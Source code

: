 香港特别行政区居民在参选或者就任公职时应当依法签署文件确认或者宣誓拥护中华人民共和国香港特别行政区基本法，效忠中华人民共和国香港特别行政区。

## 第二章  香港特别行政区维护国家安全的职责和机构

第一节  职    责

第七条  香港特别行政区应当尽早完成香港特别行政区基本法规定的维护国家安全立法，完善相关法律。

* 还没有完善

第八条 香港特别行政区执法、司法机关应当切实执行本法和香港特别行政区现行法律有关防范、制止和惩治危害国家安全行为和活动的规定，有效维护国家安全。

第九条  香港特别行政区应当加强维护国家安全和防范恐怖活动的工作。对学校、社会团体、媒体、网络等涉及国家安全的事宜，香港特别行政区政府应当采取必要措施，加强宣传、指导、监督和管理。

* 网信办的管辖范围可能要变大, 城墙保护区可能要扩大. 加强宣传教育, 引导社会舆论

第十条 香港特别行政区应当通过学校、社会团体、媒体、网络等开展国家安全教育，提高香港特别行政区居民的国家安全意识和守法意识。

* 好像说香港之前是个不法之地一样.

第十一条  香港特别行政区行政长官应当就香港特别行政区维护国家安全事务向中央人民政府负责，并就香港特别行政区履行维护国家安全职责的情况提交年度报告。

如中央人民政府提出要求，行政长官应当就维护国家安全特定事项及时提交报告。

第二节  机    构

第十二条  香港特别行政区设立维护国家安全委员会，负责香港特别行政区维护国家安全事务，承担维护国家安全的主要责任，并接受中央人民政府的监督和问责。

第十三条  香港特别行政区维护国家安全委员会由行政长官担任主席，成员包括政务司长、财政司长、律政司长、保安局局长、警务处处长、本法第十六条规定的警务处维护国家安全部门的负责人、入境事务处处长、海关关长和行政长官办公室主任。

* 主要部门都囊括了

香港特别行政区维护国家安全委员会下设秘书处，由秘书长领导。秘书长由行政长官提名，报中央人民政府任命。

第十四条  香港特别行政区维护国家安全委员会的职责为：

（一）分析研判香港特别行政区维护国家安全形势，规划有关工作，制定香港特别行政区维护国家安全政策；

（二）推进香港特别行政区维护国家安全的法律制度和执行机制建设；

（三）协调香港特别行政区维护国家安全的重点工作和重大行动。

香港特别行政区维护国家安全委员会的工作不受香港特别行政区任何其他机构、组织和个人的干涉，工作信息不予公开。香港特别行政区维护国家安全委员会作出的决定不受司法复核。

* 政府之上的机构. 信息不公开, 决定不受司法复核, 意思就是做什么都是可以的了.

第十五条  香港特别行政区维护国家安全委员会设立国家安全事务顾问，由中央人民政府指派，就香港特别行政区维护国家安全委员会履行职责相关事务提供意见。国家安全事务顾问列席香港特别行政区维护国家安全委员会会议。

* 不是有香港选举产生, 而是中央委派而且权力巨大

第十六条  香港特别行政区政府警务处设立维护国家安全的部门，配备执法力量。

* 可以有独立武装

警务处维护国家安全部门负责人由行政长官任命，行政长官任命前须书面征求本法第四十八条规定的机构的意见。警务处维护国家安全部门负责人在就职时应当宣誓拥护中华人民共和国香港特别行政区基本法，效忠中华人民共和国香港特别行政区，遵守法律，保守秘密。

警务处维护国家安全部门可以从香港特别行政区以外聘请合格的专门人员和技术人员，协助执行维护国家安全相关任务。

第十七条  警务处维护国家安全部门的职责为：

**Exercise directions**. Using the records above, please retype only the run of lines from the line holding "第十条 香港特别行政区应当通" through the last line, both ends included.

**Problem solution**.
第十条 香港特别行政区应当通过学校、社会团体、媒体、网络等开展国家安全教育，提高香港特别行政区居民的国家安全意识和守法意识。

* 好像说香港之前是个不法之地一样.

第十一条  香港特别行政区行政长官应当就香港特别行政区维护国家安全事务向中央人民政府负责，并就香港特别行政区履行维护国家安全职责的情况提交年度报告。

如中央人民政府提出要求，行政长官应当就维护国家安全特定事项及时提交报告。

第二节  机    构

第十二条  香港特别行政区设立维护国家安全委员会，负责香港特别行政区维护国家安全事务，承担维护国家安全的主要责任，并接受中央人民政府的监督和问责。

第十三条  香港特别行政区维护国家安全委员会由行政长官担任主席，成员包括政务司长、财政司长、律政司长、保安局局长、警务处处长、本法第十六条规定的警务处维护国家安全部门的负责人、入境事务处处长、海关关长和行政长官办公室主任。

* 主要部门都囊括了

香港特别行政区维护国家安全委员会下设秘书处，由秘书长领导。秘书长由行政长官提名，报中央人民政府任命。

第十四条  香港特别行政区维护国家安全委员会的职责为：

（一）分析研判香港特别行政区维护国家安全形势，规划有关工作，制定香港特别行政区维护国家安全政策；

（二）推进香港特别行政区维护国家安全的法律制度和执行机制建设；

（三）协调香港特别行政区维护国家安全的重点工作和重大行动。

香港特别行政区维护国家安全委员会的工作不受香港特别行政区任何其他机构、组织和个人的干涉，工作信息不予公开。香港特别行政区维护国家安全委员会作出的决定不受司法复核。

* 政府之上的机构. 信息不公开, 决定不受司法复核, 意思就是做什么都是可以的了.

第十五条  香港特别行政区维护国家安全委员会设立国家安全事务顾问，由中央人民政府指派，就香港特别行政区维护国家安全委员会履行职责相关事务提供意见。国家安全事务顾问列席香港特别行政区维护国家安全委员会会议。

* 不是有香港选举产生, 而是中央委派而且权力巨大

第十六条  香港特别行政区政府警务处设立维护国家安全的部门，配备执法力量。

* 可以有独立武装

警务处维护国家安全部门负责人由行政长官任命，行政长官任命前须书面征求本法第四十八条规定的机构的意见。警务处维护国家安全部门负责人在就职时应当宣誓拥护中华人民共和国香港特别行政区基本法，效忠中华人民共和国香港特别行政区，遵守法律，保守秘密。

警务处维护国家安全部门可以从香港特别行政区以外聘请合格的专门人员和技术人员，协助执行维护国家安全相关任务。

第十七条  警务处维护国家安全部门的职责为：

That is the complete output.